46. Thunderstorm


A rumble of thunder wakes me up. I open my eyes and blink. It's still completely dark, and the rain is pattering steadily on the roof. The air is chilly. I try to turn to my other side to go back to sleep, but something prevents me from doing so. There's something in my bed.

There's someone in my bed.

Still not quite awake, I recoil instinctively. I would have fallen down from the bed if it wasn't standing by the wall. Then my brain kicks in and I realize it can only be one person.

He's lying with his back to me, wrapped in my blanket. He has taken the whole blanket for himself, so it was probably the cold as much as the thunder that woke me up.

"Hadrian?" I prop myself on one elbow. "What're you doing here?"

He turns to his other side and lies with his face to me, his hand under his cheek. He doesn't meet my eyes, staring somewhere in the area of my chest. I try to gauge if he's delirious again. During the last few days he's been too week to stand on his feet, but now he clearly did get up to climb into my bed. Is he better? I automatically reach to check his forehead for fever, the way I did many times while he lay unconscious. It turns out he's way too conscious now, for he swats my hand away before it touches his face.

"Don't get any ideas," he says.

"About what?"

"About me... being here."

He sounds coherent. A good sign.

"Do you know who I am?" I say.

He gives me a deprecating scowl. "Of course I do."

I shrug. "You've been calling me Mortimer for the last few days."

His eyebrows go slightly up. "Was I...talking in my sleep?"

"You were delirious. You nearly died."

"Oh." He pauses. "Did I...say anything else?"

"Nothing that made sense. You've threatened to have me executed a lot."

He snorts. "Oh well. I must have had a reason."

"Do you have a reason to be in my bed now?"
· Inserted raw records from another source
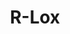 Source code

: ---
layout: project
title: R-Lox
description: An interpreter for the Lox learning language from Crafting Interpreters, written in Rust.
thumbnail: /projects/thumbnails/rlox.jpg
repo: https://github.com/TateKennington/Rlox
tags: Rust Theory
--- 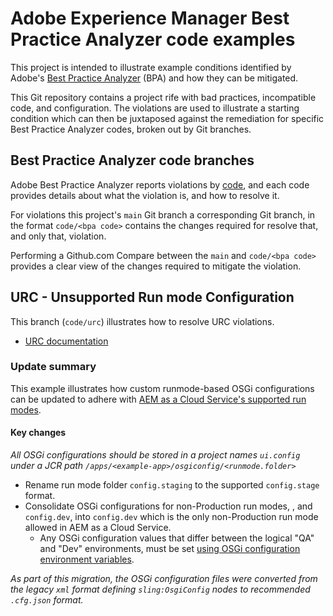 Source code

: # Adobe Experience Manager Best Practice Analyzer code examples

This project is intended to illustrate example conditions identified by Adobe's [Best Practice Analyzer](https://experienceleague.adobe.com/docs/experience-manager-cloud-service/moving/cloud-migration/best-practices-analyzer/overview-best-practices-analyzer.html?lang=en#cloud-migration) (BPA) and how they can be mitigated.

This Git repository contains a project rife with bad practices, incompatible code, and configuration. The violations are used to illustrate a starting condition which can then be juxtaposed against the remediation for specific Best Practice Analyzer codes, broken out by Git branches.

## Best Practice Analyzer code branches

Adobe Best Practice Analyzer reports violations by [code](https://experienceleague.adobe.com/docs/experience-manager-pattern-detection/table-of-contents/aso.html), and each code provides details about what the violation is, and how to resolve it.

For violations this project's `main` Git branch a corresponding Git branch, in the format `code/<bpa code>` contains the changes required for resolve that, and only that, violation.

Performing a Github.com Compare between the `main` and `code/<bpa code>` provides a clear view of the changes required to mitigate the violation.

## URC - Unsupported Run mode Configuration

This branch (`code/urc`) illustrates how to resolve URC violations.

* [URC documentation](https://experienceleague.adobe.com/docs/experience-manager-pattern-detection/table-of-contents/urc.html)

### Update summary

This example illustrates how custom runmode-based OSGi configurations can be updated to adhere with [AEM as a Cloud Service's supported run modes](https://experienceleague.adobe.com/docs/experience-manager-cloud-service/release-notes/aem-cloud-changes.html#custom-runmodes).

#### Key changes

_All OSGi configurations should be stored in a project names `ui.config` under a JCR path `/apps/<example-app>/osgiconfig/<runmode.folder>`_

* Rename run mode folder `config.staging` to the supported `config.stage` format. 
* Consolidate OSGi configurations for non-Production run modes,  , and `config.dev`, into `config.dev` which is the only non-Production run mode allowed in AEM as a Cloud Service.
  * Any OSGi configuration values that differ between the logical "QA" and "Dev" environments, must be set [using OSGi configuration environment variables](https://experienceleague.adobe.com/docs/experience-manager-cloud-service/implementing/deploying/configuring-osgi.html?lang=en#how-to-choose-the-appropriate-osgi-configuration-value-type).

_As part of this migration, the OSGi configuration files were converted from the legacy `xml` format defining `sling:OsgiConfig` nodes to recommended `.cfg.json` format._
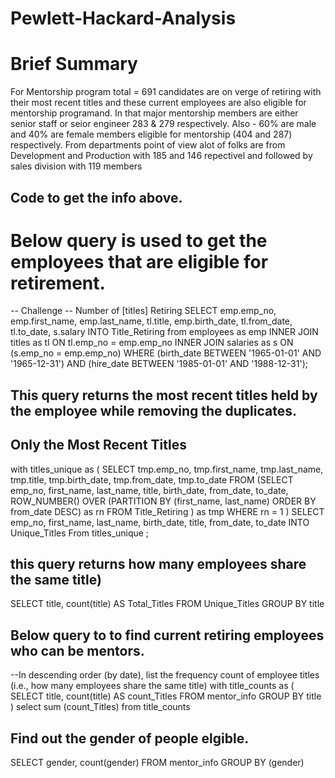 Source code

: # Pewlett-Hackard-Analysis

# Brief Summary

For Mentorship program  total = 691 candidates are on verge of retiring with their most recent titles and these current employees are also eligible for mentorship programand.
In that major mentorship members are either senior staff or seior engineer 283 & 279 respectively. 
Also - 60% are male and 40% are female members eligible for mentorship (404 and 287) respectively. 
From departments point of view alot of folks are from Development and Production with 185 and 146 repectivel and followed by sales division with 119 members



## Code to get the info above.
# Below query is used to get the employees that are eligible for retirement.
-- Challenge
-- Number of [titles] Retiring
SELECT  emp.emp_no,
		emp.first_name,
		emp.last_name,
		tl.title,
		emp.birth_date,
		tl.from_date,
		tl.to_date,
		s.salary
INTO Title_Retiring
from employees as emp
INNER JOIN titles  as tl
ON tl.emp_no = emp.emp_no
INNER JOIN salaries as s
ON (s.emp_no = emp.emp_no)
WHERE (birth_date BETWEEN '1965-01-01' AND '1965-12-31')
AND (hire_date BETWEEN '1985-01-01' AND '1988-12-31');

## This query returns the most recent titles held by the employee while removing the duplicates.
## Only the Most Recent Titles

with titles_unique as 
(
SELECT tmp.emp_no, tmp.first_name, tmp.last_name, tmp.title, tmp.birth_date, tmp.from_date, tmp.to_date FROM
  (SELECT emp_no, first_name, last_name, title, birth_date, from_date, to_date,
     ROW_NUMBER() OVER (PARTITION BY (first_name, last_name) ORDER BY from_date DESC) as rn FROM Title_Retiring
  ) as tmp WHERE rn = 1
)
SELECT emp_no, first_name, last_name, birth_date, title, from_date, to_date INTO Unique_Titles From  titles_unique ;


## this query returns how many employees share the same title)
SELECT title, count(title) AS Total_Titles FROM Unique_Titles
GROUP BY title

## Below query to to find current retiring employees who can be mentors.
 --In descending order (by date), list the frequency count of employee titles (i.e., how many employees share the same title)
with title_counts as 
(
SELECT title, count(title) AS count_Titles FROM mentor_info
GROUP BY title
)
select sum (count_Titles) from title_counts

## Find out the gender of people elgible.
SELECT gender, count(gender)
     FROM mentor_info
	 GROUP BY (gender)  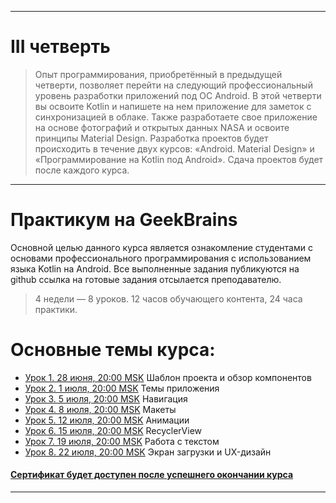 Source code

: ___
# III четверть
> Опыт программирования, приобретённый в предыдущей четверти, позволяет перейти на следующий профессиональный уровень разработки приложений под ОС Android. В этой четверти вы освоите Kotlin и напишете на нем приложение для заметок с синхронизацией в облаке. Также разработаете свое приложение на основе фотографий и открытых данных NASA и освоите принципы Material Design. Разработка проектов будет происходить в течение двух курсов: «Android. Material Design» и «Программирование на Kotlin под Android». Сдача проектов будет после каждого курса.
___
# Практикум на GeekBrains
Основной целью данного курса является ознакомление студентами с основами профессионального программирования с использованием языка Kotlin на Android.
Все выполненные задания публикуются на github ссылка на готовые задания отсылается преподавателю.

> 4 недели — 8 уроков. 12 часов обучающего контента, 24 часа практики.

# Основные темы курса:
* [Урок 1. 28 июня, 20:00 MSK]() Шаблон проекта и обзор компонентов
* [Урок 2. 1 июля, 20:00 MSK]() Темы приложения
* [Урок 3. 5 июля, 20:00 MSK]() Навигация
* [Урок 4. 8 июля, 20:00 MSK]() Макеты
* [Урок 5. 12 июля, 20:00 MSK]() Анимации
* [Урок 6. 15 июля, 20:00 MSK]() RecyclerView
* [Урок 7. 19 июля, 20:00 MSK]() Работа с текстом
* [Урок 8. 22 июля, 20:00 MSK]() Экран загрузки и UX-дизайн
#### [Сертификат будет доступен после успешнего окончании курса]()
____
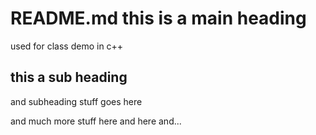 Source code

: # README.md this is a main heading #
used for class demo in c++
## this a sub heading ##
and subheading stuff goes here

and much more stuff here 
and here 
and...
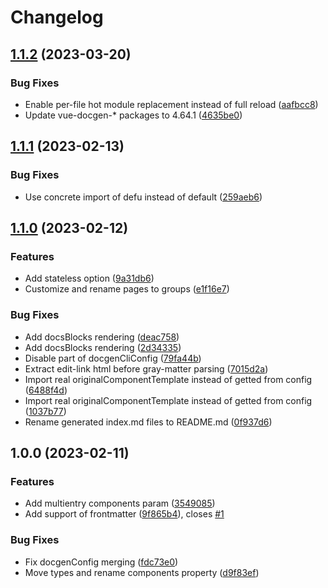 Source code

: # Changelog

## [1.1.2](https://github.com/Kolobok12309/vuepress-plugin-docgen/compare/v1.1.1...v1.1.2) (2023-03-20)


### Bug Fixes

* Enable per-file hot module replacement instead of full reload ([aafbcc8](https://github.com/Kolobok12309/vuepress-plugin-docgen/commit/aafbcc849826983a710a3d05cf2131b3d0f23be4))
* Update vue-docgen-* packages to 4.64.1 ([4635be0](https://github.com/Kolobok12309/vuepress-plugin-docgen/commit/4635be032eabb56240c93ebe47704a1bb15071f2))

## [1.1.1](https://github.com/Kolobok12309/vuepress-plugin-docgen/compare/v1.1.0...v1.1.1) (2023-02-13)


### Bug Fixes

* Use concrete import of defu instead of default ([259aeb6](https://github.com/Kolobok12309/vuepress-plugin-docgen/commit/259aeb666e260f5d49b45b38a4c8e5f35837ce0f))

## [1.1.0](https://github.com/Kolobok12309/vuepress-plugin-docgen/compare/v1.0.0...v1.1.0) (2023-02-12)


### Features

* Add stateless option ([9a31db6](https://github.com/Kolobok12309/vuepress-plugin-docgen/commit/9a31db6b60f6ade7352f9e64417d6fcc819647fe))
* Customize and rename pages to groups ([e1f16e7](https://github.com/Kolobok12309/vuepress-plugin-docgen/commit/e1f16e75dc355e0f36701121e4144780eb372ca5))


### Bug Fixes

* Add docsBlocks rendering ([deac758](https://github.com/Kolobok12309/vuepress-plugin-docgen/commit/deac758ad13edf9df8e39422da3d3fae7de6ace6))
* Add docsBlocks rendering ([2d34335](https://github.com/Kolobok12309/vuepress-plugin-docgen/commit/2d343357b30d42b345db4492707ba51586afab2a))
* Disable part of docgenCliConfig ([79fa44b](https://github.com/Kolobok12309/vuepress-plugin-docgen/commit/79fa44b2085cb6c69b768a8bb9b783eed0ef4a0b))
* Extract edit-link html before gray-matter parsing ([7015d2a](https://github.com/Kolobok12309/vuepress-plugin-docgen/commit/7015d2aafa6476db9cf942131a2cf27c3c397faf))
* Import real originalComponentTemplate instead of getted from config ([6488f4d](https://github.com/Kolobok12309/vuepress-plugin-docgen/commit/6488f4d9e1d02d224e48088af7fd28d38e6cb753))
* Import real originalComponentTemplate instead of getted from config ([1037b77](https://github.com/Kolobok12309/vuepress-plugin-docgen/commit/1037b77ffa2cef8c8b0f554aa981d3288c0a3d1b))
* Rename generated index.md files to README.md ([0f937d6](https://github.com/Kolobok12309/vuepress-plugin-docgen/commit/0f937d682cb24de34fa2cd9c0865dfcdbb0efab6))

## 1.0.0 (2023-02-11)


### Features

* Add multientry components param ([3549085](https://github.com/Kolobok12309/vuepress-plugin-docgen/commit/35490850f94bd8b1bdbc097395aa6a42e36fecee))
* Add support of frontmatter ([9f865b4](https://github.com/Kolobok12309/vuepress-plugin-docgen/commit/9f865b4b68476e1ce2cc035787098c342a9a55dc)), closes [#1](https://github.com/Kolobok12309/vuepress-plugin-docgen/issues/1)


### Bug Fixes

* Fix docgenConfig merging ([fdc73e0](https://github.com/Kolobok12309/vuepress-plugin-docgen/commit/fdc73e0c7bbd304a94d300388d1e9ec6b382106f))
* Move types and rename components property ([d9f83ef](https://github.com/Kolobok12309/vuepress-plugin-docgen/commit/d9f83efbb2a8e3be30a5fceaf504a7ce20d40a35))
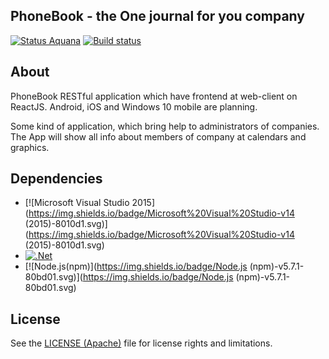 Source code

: PhoneBook - the One journal for you company
-----
[![Status Aquana](https://img.shields.io/badge/status-aquana-yellowgreen.svg)](https://github.com/ForNeVeR/andivionian-status-classifier) [![Build status](https://ci.appveyor.com/api/projects/status/github/ramzzzay/phonebook?branch=Development&svg=true)](https://ci.appveyor.com/project/ramzzzay/phonebook/branch/Development)

About
-----
PhoneBook RESTful application which have frontend at web-client on ReactJS.
Android, iOS and Windows 10 mobile are planning.

Some kind of application, which bring help to administrators of companies.
The App will show all info about members of company at calendars and graphics.

Dependencies
-----
- [![Microsoft Visual Studio 2015](https://img.shields.io/badge/Microsoft%20Visual%20Studio-v14 (2015)-8010d1.svg)](https://img.shields.io/badge/Microsoft%20Visual%20Studio-v14 (2015)-8010d1.svg)
- [![.Net](https://img.shields.io/badge/.Net-v4.5.2-ff005d.svg)](https://img.shields.io/badge/.Net-v4.5.2-ff005d.svg)
- [![Node.js(npm)](https://img.shields.io/badge/Node.js (npm)-v5.7.1-80bd01.svg)](https://img.shields.io/badge/Node.js (npm)-v5.7.1-80bd01.svg)

## License

See the [LICENSE (Apache)](LICENSE.md) file for license rights and limitations.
He looks at my chest again. If he feels better, there's no need to give him any special treatment, so I could kick him out of my bed and get back to sleep. Yet the relief of seeing him back to his normal—if annoying—self is worth savoring. It's partly my doing. I took care of him and kept him alive.

The thunder rumbles again. He flinches and moves a bit closer to me. I remember the supper in the castle on the day I lost my eye. Him, Ferox and Aurelia eating together, trading jokes. Ferox berating him for getting drunk every time there was a thunderstorm.

"Are you afraid of thunderstorms?" I say.

"No."

"Get out of my bed, then."

He doesn't move, doesn't look at me.

"You are afraid of thunderstorms," I say.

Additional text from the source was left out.